*RECORDED DATA*:
----

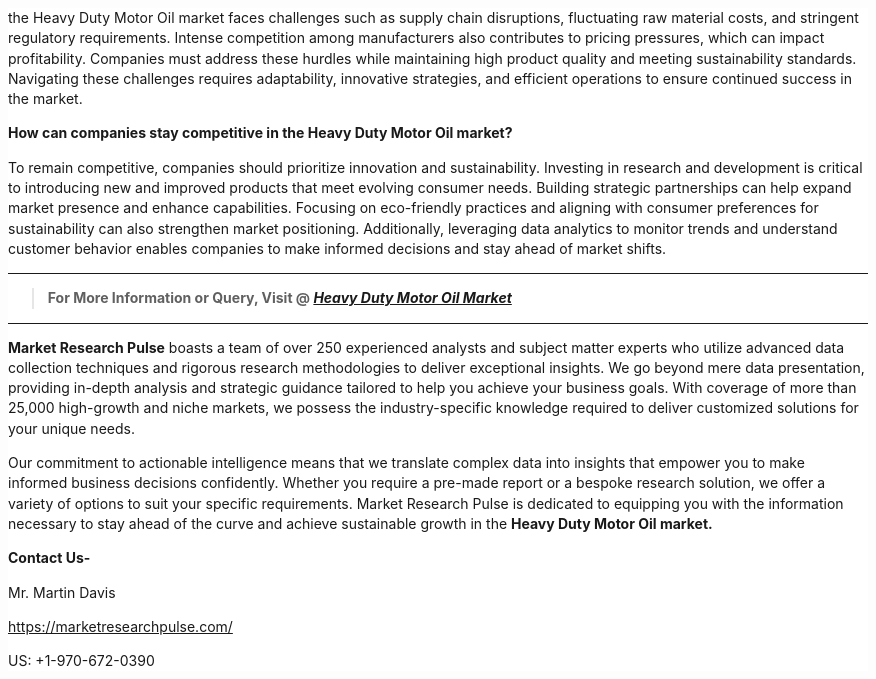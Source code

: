the Heavy Duty Motor Oil market faces challenges such as supply chain disruptions, fluctuating raw material costs, and stringent regulatory requirements. Intense competition among manufacturers also contributes to pricing pressures, which can impact profitability. Companies must address these hurdles while maintaining high product quality and meeting sustainability standards. Navigating these challenges requires adaptability, innovative strategies, and efficient operations to ensure continued success in the market.</p><p><strong>How can companies stay competitive in the Heavy Duty Motor Oil market?</strong></p><p>To remain competitive, companies should prioritize innovation and sustainability. Investing in research and development is critical to introducing new and improved products that meet evolving consumer needs. Building strategic partnerships can help expand market presence and enhance capabilities. Focusing on eco-friendly practices and aligning with consumer preferences for sustainability can also strengthen market positioning. Additionally, leveraging data analytics to monitor trends and understand customer behavior enables companies to make informed decisions and stay ahead of market shifts.</p><hr /><blockquote><p><strong>For More Information or Query, Visit @&nbsp;<em><a href="https://marketresearchpulse.com/report/139211/heavy-duty-motor-oil-market?utm_source=Linkedin&utm_medium=020">Heavy Duty Motor Oil Market</a></em></strong></p></blockquote><hr /><p><strong>Market Research Pulse</strong> boasts a team of over 250 experienced analysts and subject matter experts who utilize advanced data collection techniques and rigorous research methodologies to deliver exceptional insights. We go beyond mere data presentation, providing in-depth analysis and strategic guidance tailored to help you achieve your business goals. With coverage of more than 25,000 high-growth and niche markets, we possess the industry-specific knowledge required to deliver customized solutions for your unique needs.</p><p>Our commitment to actionable intelligence means that we translate complex data into insights that empower you to make informed business decisions confidently. Whether you require a pre-made report or a bespoke research solution, we offer a variety of options to suit your specific requirements. Market Research Pulse is dedicated to equipping you with the information necessary to stay ahead of the curve and achieve sustainable growth in the <strong>Heavy Duty Motor Oil market.</strong></p><p><strong>Contact Us-</strong></p><p>Mr. Martin Davis</p><p>https://marketresearchpulse.com/</p><p>US: +1-970-672-0390</p>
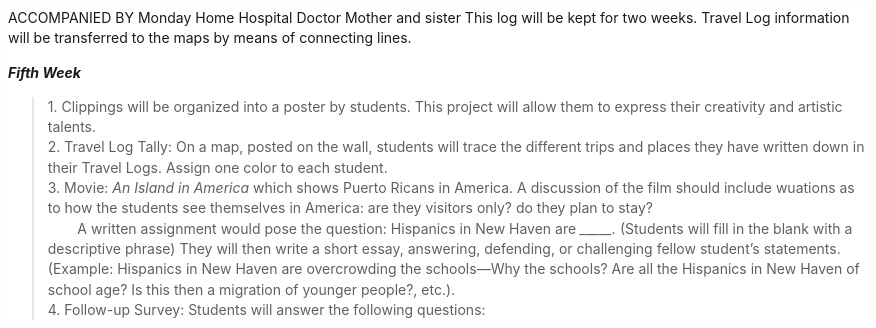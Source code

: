 </td>
<td>
ACCOMPANIED BY
</td>
</tr>
<tr>
<td>
Monday
</td>
<td>
Home
</td>
<td>
Hospital
</td>
<td>
Doctor
</td>
<td>
Mother and sister
</td>
</tr>
</table>
This log will be kept for two weeks. Travel Log information will be transferred to the maps by means of connecting lines.
<p>
<b>
<i>
Fifth Week
</i>
</b>
<br/>
</p>
<blockquote>
<dl>
<dt>
1. Clippings will be organized into a poster by students. This project will allow them to express their creativity and artistic talents.
<dt>
2. Travel Log Tally: On a map, posted on the wall, students will trace the different trips and places they have written down in their Travel Logs. Assign one color to each student.
<dt>
3. Movie:
<i>
An Island in America
</i>
which shows Puerto Ricans in America. A discussion of the film should include wuations as to how the students see themselves in America: are they visitors only? do they plan to stay?
<dt>
<font color="#ffffff" style="visibility:hidden;">
____
</font>
A written assignment would pose the question: Hispanics in New Haven are
<i>
_____.
</i>
(Students will fill in the blank with a descriptive phrase) They will then write a short essay, answering, defending, or challenging fellow student’s statements. (Example: Hispanics in New Haven are overcrowding the schools—Why the schools? Are all the Hispanics in New Haven of school age? Is this then a migration of younger people?, etc.).
<dt>
4. Follow-up Survey: Students will answer the following questions:
<dt>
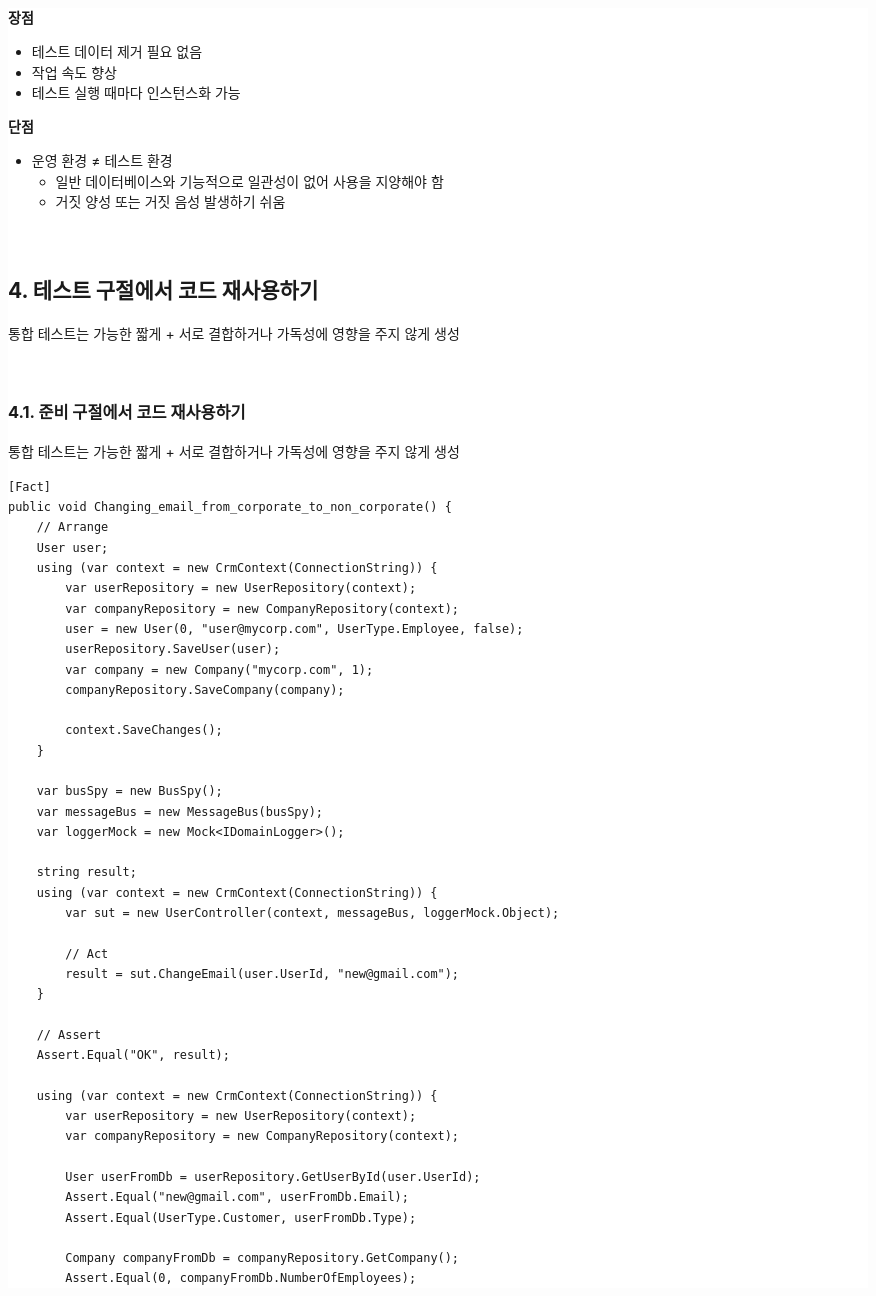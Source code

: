 **장점**

- 테스트 데이터 제거 필요 없음
- 작업 속도 향상
- 테스트 실행 때마다 인스턴스화 가능

**단점**

- 운영 환경 ≠ 테스트 환경
  - 일반 데이터베이스와 기능적으로 일관성이 없어 사용을 지양해야 함
  - 거짓 양성 또는 거짓 음성 발생하기 쉬움

<br/>

## 4. 테스트 구절에서 코드 재사용하기

통합 테스트는 가능한 짧게 + 서로 결합하거나 가독성에 영향을 주지 않게 생성

<br/>

### 4.1. 준비 구절에서 코드 재사용하기

통합 테스트는 가능한 짧게 + 서로 결합하거나 가독성에 영향을 주지 않게 생성

```
[Fact]
public void Changing_email_from_corporate_to_non_corporate() {
    // Arrange
    User user;
    using (var context = new CrmContext(ConnectionString)) {
        var userRepository = new UserRepository(context);
        var companyRepository = new CompanyRepository(context);
        user = new User(0, "user@mycorp.com", UserType.Employee, false);
        userRepository.SaveUser(user);
        var company = new Company("mycorp.com", 1);
        companyRepository.SaveCompany(company);

        context.SaveChanges();
    }

    var busSpy = new BusSpy();
    var messageBus = new MessageBus(busSpy);
    var loggerMock = new Mock<IDomainLogger>();

    string result;
    using (var context = new CrmContext(ConnectionString)) {
        var sut = new UserController(context, messageBus, loggerMock.Object);

        // Act
        result = sut.ChangeEmail(user.UserId, "new@gmail.com");
    }

    // Assert
    Assert.Equal("OK", result);

    using (var context = new CrmContext(ConnectionString)) {
        var userRepository = new UserRepository(context);
        var companyRepository = new CompanyRepository(context);

        User userFromDb = userRepository.GetUserById(user.UserId);
        Assert.Equal("new@gmail.com", userFromDb.Email);
        Assert.Equal(UserType.Customer, userFromDb.Type);

        Company companyFromDb = companyRepository.GetCompany();
        Assert.Equal(0, companyFromDb.NumberOfEmployees);

```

----

*WORK ORDER*: Although the material contains pictures, only the lines are to be written out, exactly as they stand.

*OUTPUT OF THE TASK*:
Source code

:the Heavy Duty Motor Oil market faces challenges such as supply chain disruptions, fluctuating raw material costs, and stringent regulatory requirements. Intense competition among manufacturers also contributes to pricing pressures, which can impact profitability. Companies must address these hurdles while maintaining high product quality and meeting sustainability standards. Navigating these challenges requires adaptability, innovative strategies, and efficient operations to ensure continued success in the market.</p><p><strong>How can companies stay competitive in the Heavy Duty Motor Oil market?</strong></p><p>To remain competitive, companies should prioritize innovation and sustainability. Investing in research and development is critical to introducing new and improved products that meet evolving consumer needs. Building strategic partnerships can help expand market presence and enhance capabilities. Focusing on eco-friendly practices and aligning with consumer preferences for sustainability can also strengthen market positioning. Additionally, leveraging data analytics to monitor trends and understand customer behavior enables companies to make informed decisions and stay ahead of market shifts.</p><hr /><blockquote><p><strong>For More Information or Query, Visit @&nbsp;<em><a href="https://marketresearchpulse.com/report/139211/heavy-duty-motor-oil-market?utm_source=Linkedin&utm_medium=020">Heavy Duty Motor Oil Market</a></em></strong></p></blockquote><hr /><p><strong>Market Research Pulse</strong> boasts a team of over 250 experienced analysts and subject matter experts who utilize advanced data collection techniques and rigorous research methodologies to deliver exceptional insights. We go beyond mere data presentation, providing in-depth analysis and strategic guidance tailored to help you achieve your business goals. With coverage of more than 25,000 high-growth and niche markets, we possess the industry-specific knowledge required to deliver customized solutions for your unique needs.</p><p>Our commitment to actionable intelligence means that we translate complex data into insights that empower you to make informed business decisions confidently. Whether you require a pre-made report or a bespoke research solution, we offer a variety of options to suit your specific requirements. Market Research Pulse is dedicated to equipping you with the information necessary to stay ahead of the curve and achieve sustainable growth in the <strong>Heavy Duty Motor Oil market.</strong></p><p><strong>Contact Us-</strong></p><p>Mr. Martin Davis</p><p>https://marketresearchpulse.com/</p><p>US: +1-970-672-0390</p>
Source code

: </td>
<td>
ACCOMPANIED BY
</td>
</tr>
<tr>
<td>
Monday
</td>
<td>
Home
</td>
<td>
Hospital
</td>
<td>
Doctor
</td>
<td>
Mother and sister
</td>
</tr>
</table>
This log will be kept for two weeks. Travel Log information will be transferred to the maps by means of connecting lines.
<p>
<b>
<i>
Fifth Week
</i>
</b>
<br/>
</p>
<blockquote>
<dl>
<dt>
1. Clippings will be organized into a poster by students. This project will allow them to express their creativity and artistic talents.
<dt>
2. Travel Log Tally: On a map, posted on the wall, students will trace the different trips and places they have written down in their Travel Logs. Assign one color to each student.
<dt>
3. Movie:
<i>
An Island in America
</i>
which shows Puerto Ricans in America. A discussion of the film should include wuations as to how the students see themselves in America: are they visitors only? do they plan to stay?
<dt>
<font color="#ffffff" style="visibility:hidden;">
____
</font>
A written assignment would pose the question: Hispanics in New Haven are
<i>
_____.
</i>
(Students will fill in the blank with a descriptive phrase) They will then write a short essay, answering, defending, or challenging fellow student’s statements. (Example: Hispanics in New Haven are overcrowding the schools—Why the schools? Are all the Hispanics in New Haven of school age? Is this then a migration of younger people?, etc.).
<dt>
4. Follow-up Survey: Students will answer the following questions:
<dt>
Source code

: **장점**

- 테스트 데이터 제거 필요 없음
- 작업 속도 향상
- 테스트 실행 때마다 인스턴스화 가능

**단점**

- 운영 환경 ≠ 테스트 환경
  - 일반 데이터베이스와 기능적으로 일관성이 없어 사용을 지양해야 함
  - 거짓 양성 또는 거짓 음성 발생하기 쉬움

<br/>

## 4. 테스트 구절에서 코드 재사용하기

통합 테스트는 가능한 짧게 + 서로 결합하거나 가독성에 영향을 주지 않게 생성

<br/>

### 4.1. 준비 구절에서 코드 재사용하기

통합 테스트는 가능한 짧게 + 서로 결합하거나 가독성에 영향을 주지 않게 생성

```
[Fact]
public void Changing_email_from_corporate_to_non_corporate() {
    // Arrange
    User user;
    using (var context = new CrmContext(ConnectionString)) {
        var userRepository = new UserRepository(context);
        var companyRepository = new CompanyRepository(context);
        user = new User(0, "user@mycorp.com", UserType.Employee, false);
        userRepository.SaveUser(user);
        var company = new Company("mycorp.com", 1);
        companyRepository.SaveCompany(company);

        context.SaveChanges();
    }

    var busSpy = new BusSpy();
    var messageBus = new MessageBus(busSpy);
    var loggerMock = new Mock<IDomainLogger>();

    string result;
    using (var context = new CrmContext(ConnectionString)) {
        var sut = new UserController(context, messageBus, loggerMock.Object);

        // Act
        result = sut.ChangeEmail(user.UserId, "new@gmail.com");
    }

    // Assert
    Assert.Equal("OK", result);

    using (var context = new CrmContext(ConnectionString)) {
        var userRepository = new UserRepository(context);
        var companyRepository = new CompanyRepository(context);

        User userFromDb = userRepository.GetUserById(user.UserId);
        Assert.Equal("new@gmail.com", userFromDb.Email);
        Assert.Equal(UserType.Customer, userFromDb.Type);

        Company companyFromDb = companyRepository.GetCompany();
        Assert.Equal(0, companyFromDb.NumberOfEmployees);

```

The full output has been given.